---- INFORMATION GIVEN

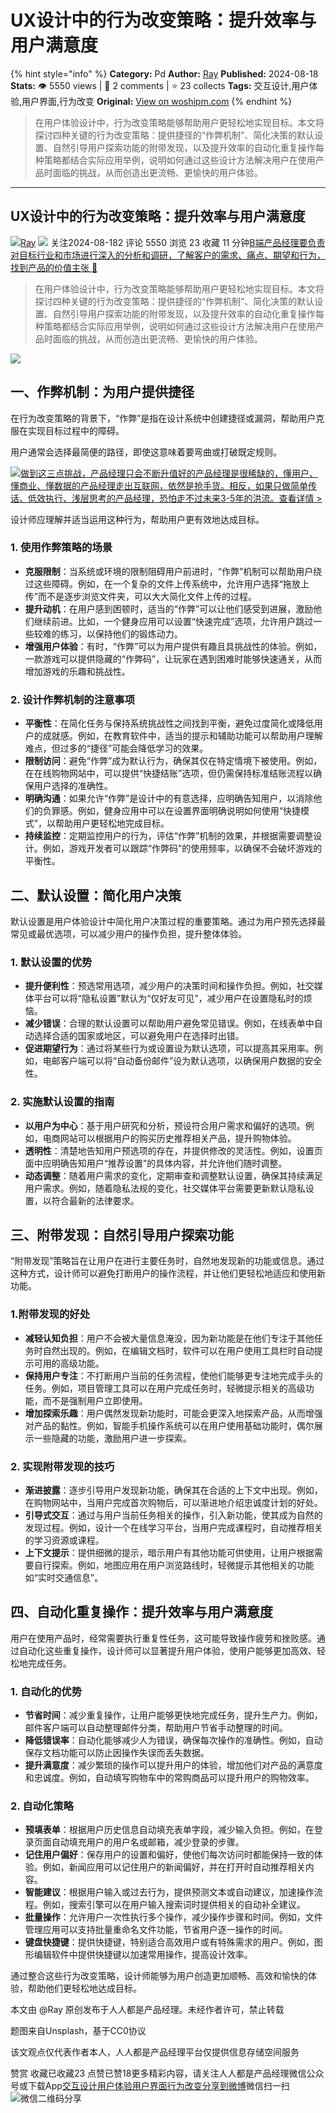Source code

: # UX设计中的行为改变策略：提升效率与用户满意度
{% hint style="info" %}
**Category:** Pd
**Author:** [Ray](https://www.woshipm.com/u/699794)
**Published:** 2024-08-18  
**Stats:** 👁️ 5550 views | 💬 2 comments | ⭐ 23 collects
**Tags:** 交互设计,用户体验,用户界面,行为改变
**Original:** [View on woshipm.com](https://www.woshipm.com/pd/6099972.html)
{% endhint %}
> 在用户体验设计中，行为改变策略能够帮助用户更轻松地实现目标。本文将探讨四种关键的行为改变策略：提供捷径的“作弊机制”、简化决策的默认设置、自然引导用户探索功能的附带发现，以及提升效率的自动化重复操作每种策略都结合实际应用举例，说明如何通过这些设计方法解决用户在使用产品时面临的挑战，从而创造出更流畅、更愉快的用户体验。

---

## UX设计中的行为改变策略：提升效率与用户满意度

[![](https://static.woshipm.com/WX_U_201806_20180611103457_3566.jpg?imageView2/1/w/72/h/72/q/100)](https://www.woshipm.com/u/699794)[Ray](https://www.woshipm.com/u/699794) ![](https://static.woshipm.com/tag/1101_1@2x.png) 关注2024-08-182 评论 5550 浏览 23 收藏 11 分钟[B端产品经理要负责对目标行业和市场进行深入的分析和调研，了解客户的需求、痛点、期望和行为，找到产品的价值主张 🔗](https://ke.qidianla.com/courses/bcpm)

> 在用户体验设计中，行为改变策略能够帮助用户更轻松地实现目标。本文将探讨四种关键的行为改变策略：提供捷径的“作弊机制”、简化决策的默认设置、自然引导用户探索功能的附带发现，以及提升效率的自动化重复操作每种策略都结合实际应用举例，说明如何通过这些设计方法解决用户在使用产品时面临的挑战，从而创造出更流畅、更愉快的用户体验。

![](https://image.woshipm.com/2023/04/13/9b6937d0-d9de-11ed-8d63-00163e0b5ff3.jpg)

## 一、作弊机制：为用户提供捷径

在行为改变策略的背景下，“作弊”是指在设计系统中创建捷径或漏洞，帮助用户克服在实现目标过程中的障碍。

用户通常会选择最简便的路径，即使这意味着要弯曲或打破既定规则。

[![](https://image.woshipm.com/2023/07/27/1788a218-2c7f-11ee-b91f-00163e0b5ff3.png)做到这三点挑战，产品经理只会不断升值好的产品经理是很稀缺的，懂用户、懂商业、懂数据的产品经理走出互联网，依然是抢手货。相反，如果只做简单传话、低效执行、浅层思考的产品经理，恐怕走不过未来3-5年的洪流。查看详情 >](https://ke.qidianla.com/courses/bcpm)

设计师应理解并适当运用这种行为，帮助用户更有效地达成目标。

### 1\. 使用作弊策略的场景

*   **克服限制**：当系统或环境的限制阻碍用户前进时，“作弊”机制可以帮助用户绕过这些障碍。例如，在一个复杂的文件上传系统中，允许用户选择“拖放上传”而不是逐步浏览文件夹，可以大大简化文件上传的过程。
*   **提升动机**：在用户感到困顿时，适当的“作弊”可以让他们感受到进展，激励他们继续前进。比如，一个健身应用可以设置“快速完成”选项，允许用户跳过一些较难的练习，以保持他们的锻炼动力。
*   **增强用户体验**：有时，“作弊”可以为用户提供有趣且具挑战性的体验。例如，一款游戏可以提供隐藏的“作弊码”，让玩家在遇到困难时能够快速通关，从而增加游戏的乐趣和挑战性。

### 2\. 设计作弊机制的注意事项

*   **平衡性**：在简化任务与保持系统挑战性之间找到平衡，避免过度简化或降低用户的成就感。例如，在教育软件中，适当的提示和辅助功能可以帮助用户理解难点，但过多的“捷径”可能会降低学习的效果。
*   **限制访问**：避免“作弊”成为默认行为，确保其仅在特定情境下被使用。例如，在在线购物网站中，可以提供“快捷结账”选项，但仍需保持标准结账流程以确保用户选择的准确性。
*   **明确沟通**：如果允许“作弊”是设计中的有意选择，应明确告知用户，以消除他们的负罪感。例如，健身应用中可以在设置界面明确说明如何使用“快捷模式”，以帮助用户更轻松地完成目标。
*   **持续监控**：定期监控用户的行为，评估“作弊”机制的效果，并根据需要调整设计。例如，游戏开发者可以跟踪“作弊码”的使用频率，以确保不会破坏游戏的平衡性。

## 二、默认设置：简化用户决策

默认设置是用户体验设计中简化用户决策过程的重要策略。通过为用户预先选择最常见或最优选项，可以减少用户的操作负担，提升整体体验。

### 1\. 默认设置的优势

*   **提升便利性**：预选常用选项，减少用户的决策时间和操作负担。例如，社交媒体平台可以将“隐私设置”默认为“仅好友可见”，减少用户在设置隐私时的烦恼。
*   **减少错误**：合理的默认设置可以帮助用户避免常见错误。例如，在线表单中自动选择合适的国家或地区，可以避免用户在选择时出错。
*   **促进期望行为**：通过将某些行为或设置设为默认选项，可以提高其采用率。例如，电邮客户端可以将“自动备份邮件”设为默认选项，以确保用户数据的安全性。

### 2\. 实施默认设置的指南

*   **以用户为中心**：基于用户研究和分析，预设符合用户需求和偏好的选项。例如，电商网站可以根据用户的购买历史推荐相关产品，提升购物体验。
*   **透明性**：清楚地告知用户预选项的存在，并提供修改的灵活性。例如，设置页面中应明确告知用户“推荐设置”的具体内容，并允许他们随时调整。
*   **动态调整**：随着用户需求的变化，定期审查和调整默认设置，确保其持续满足用户需求。例如，随着隐私法规的变化，社交媒体平台需要更新默认隐私设置，以符合最新的法律要求。

## 三、附带发现：自然引导用户探索功能

“附带发现”策略旨在让用户在进行主要任务时，自然地发现新的功能或信息。通过这种方式，设计师可以避免打断用户的操作流程，并让他们更轻松地适应和使用新功能。

### 1.附带发现的好处

*   **减轻认知负担**：用户不会被大量信息淹没，因为新功能是在他们专注于其他任务时自然出现的。例如，在编辑文档时，软件可以在用户使用工具栏时自动提示可用的高级功能。
*   **保持用户专注**：不打断用户当前的任务流程，使他们能够更专注地完成手头的任务。例如，项目管理工具可以在用户完成任务时，轻微提示相关的高级功能，而不是强制用户立即使用。
*   **增加探索乐趣**：用户偶然发现新功能时，可能会更深入地探索产品，从而增强对产品的黏性。例如，智能手机操作系统可以在用户使用基础功能时，偶尔展示一些隐藏的功能，激励用户进一步探索。

### 2\. 实现附带发现的技巧

*   **渐进披露**：逐步引导用户发现新功能，确保其在合适的上下文中出现。例如，在购物网站中，当用户完成首次购物后，可以渐进地介绍忠诚度计划的好处。
*   **引导式交互**：通过与用户当前任务相关的操作，引入新功能，使其成为自然的发现过程。例如，设计一个在线学习平台，当用户完成课程时，自动推荐相关的学习资源或课程。
*   **上下文提示**：提供细微的提示，暗示用户有其他功能可供使用，让用户根据需要自行探索。例如，地图应用在用户浏览路线时，轻微提示其他相关的功能如“实时交通信息”。

## 四、自动化重复操作：提升效率与用户满意度

用户在使用产品时，经常需要执行重复性任务，这可能导致操作疲劳和挫败感。通过自动化这些重复操作，设计师可以显著提升用户体验，使用户能够更加高效、轻松地完成任务。

### 1\. 自动化的优势

*   **节省时间**：减少重复操作，让用户能够更快地完成任务，提升生产力。例如，邮件客户端可以自动整理邮件分类，帮助用户节省手动整理的时间。
*   **降低错误率**：自动化能够减少人为错误，确保每次操作的准确性。例如，自动保存文档功能可以防止因操作失误而丢失数据。
*   **提升满意度**：减少繁琐的操作可以提升用户的体验，增加他们对产品的满意度和忠诚度。例如，自动填写购物车中的常购商品可以提升用户的购物效率。

### 2\. 自动化策略

*   **预填表单**：根据用户历史信息自动填充表单字段，减少输入负担。例如，在登录页面自动填充用户的用户名或邮箱，减少登录的步骤。
*   **记住用户偏好**：保存用户的设置和偏好，使他们每次访问时都能保持一致的体验。例如，新闻应用可以记住用户的新闻偏好，并在打开时自动推荐相关内容。
*   **智能建议**：根据用户输入或过去行为，提供预测文本或自动建议，加速操作流程。例如，搜索引擎可以在用户输入搜索词时提供相关的自动补全建议。
*   **批量操作**：允许用户一次性执行多个操作，减少操作步骤和时间。例如，文件管理应用可以支持批量重命名文件功能，节省用户逐一操作的时间。
*   **键盘快捷键**：提供快捷键，特别适合高效用户或有特殊需求的用户。例如，图形编辑软件中提供快捷键以加速常用操作，提高设计效率。

通过整合这些行为改变策略，设计师能够为用户创造更加顺畅、高效和愉快的体验，帮助他们更轻松地达成目标。

本文由 @Ray 原创发布于人人都是产品经理。未经作者许可，禁止转载

题图来自Unsplash，基于CC0协议

该文观点仅代表作者本人，人人都是产品经理平台仅提供信息存储空间服务

赞赏 收藏已收藏23 点赞已赞18更多精彩内容，请关注人人都是产品经理微信公众号或下载App[交互设计](https://www.woshipm.com/tag/%e4%ba%a4%e4%ba%92%e8%ae%be%e8%ae%a1)[用户体验](https://www.woshipm.com/tag/ue)[用户界面](https://www.woshipm.com/tag/%e7%94%a8%e6%88%b7%e7%95%8c%e9%9d%a2)[行为改变](https://www.woshipm.com/tag/%e8%a1%8c%e4%b8%ba%e6%94%b9%e5%8f%98)[分享到微博](https://service.weibo.com/share/share.php?appkey=2775287854&title=UX设计中的行为改变策略：提升效率与用户满意度&url=https://www.woshipm.com/pd/6099972.html&pic=https://image.woshipm.com/2023/04/13/9b6937d0-d9de-11ed-8d63-00163e0b5ff3.jpg)微信扫一扫![微信二维码](https://api.pwmqr.com/qrcode/create/?url=https://www.woshipm.com/pd/6099972.html)分享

--------

> _PROBLEM_
Repeat the listing above up to and including the line with "## UX设计中的行为改变策略：提升效率与用户满意度", starting from its first line. Drop any pictures.

> _REPLY_
Source code

: # UX设计中的行为改变策略：提升效率与用户满意度
{% hint style="info" %}
**Category:** Pd
**Author:** [Ray](https://www.woshipm.com/u/699794)
**Published:** 2024-08-18  
**Stats:** 👁️ 5550 views | 💬 2 comments | ⭐ 23 collects
**Tags:** 交互设计,用户体验,用户界面,行为改变
**Original:** [View on woshipm.com](https://www.woshipm.com/pd/6099972.html)
{% endhint %}
> 在用户体验设计中，行为改变策略能够帮助用户更轻松地实现目标。本文将探讨四种关键的行为改变策略：提供捷径的“作弊机制”、简化决策的默认设置、自然引导用户探索功能的附带发现，以及提升效率的自动化重复操作每种策略都结合实际应用举例，说明如何通过这些设计方法解决用户在使用产品时面临的挑战，从而创造出更流畅、更愉快的用户体验。

---

## UX设计中的行为改变策略：提升效率与用户满意度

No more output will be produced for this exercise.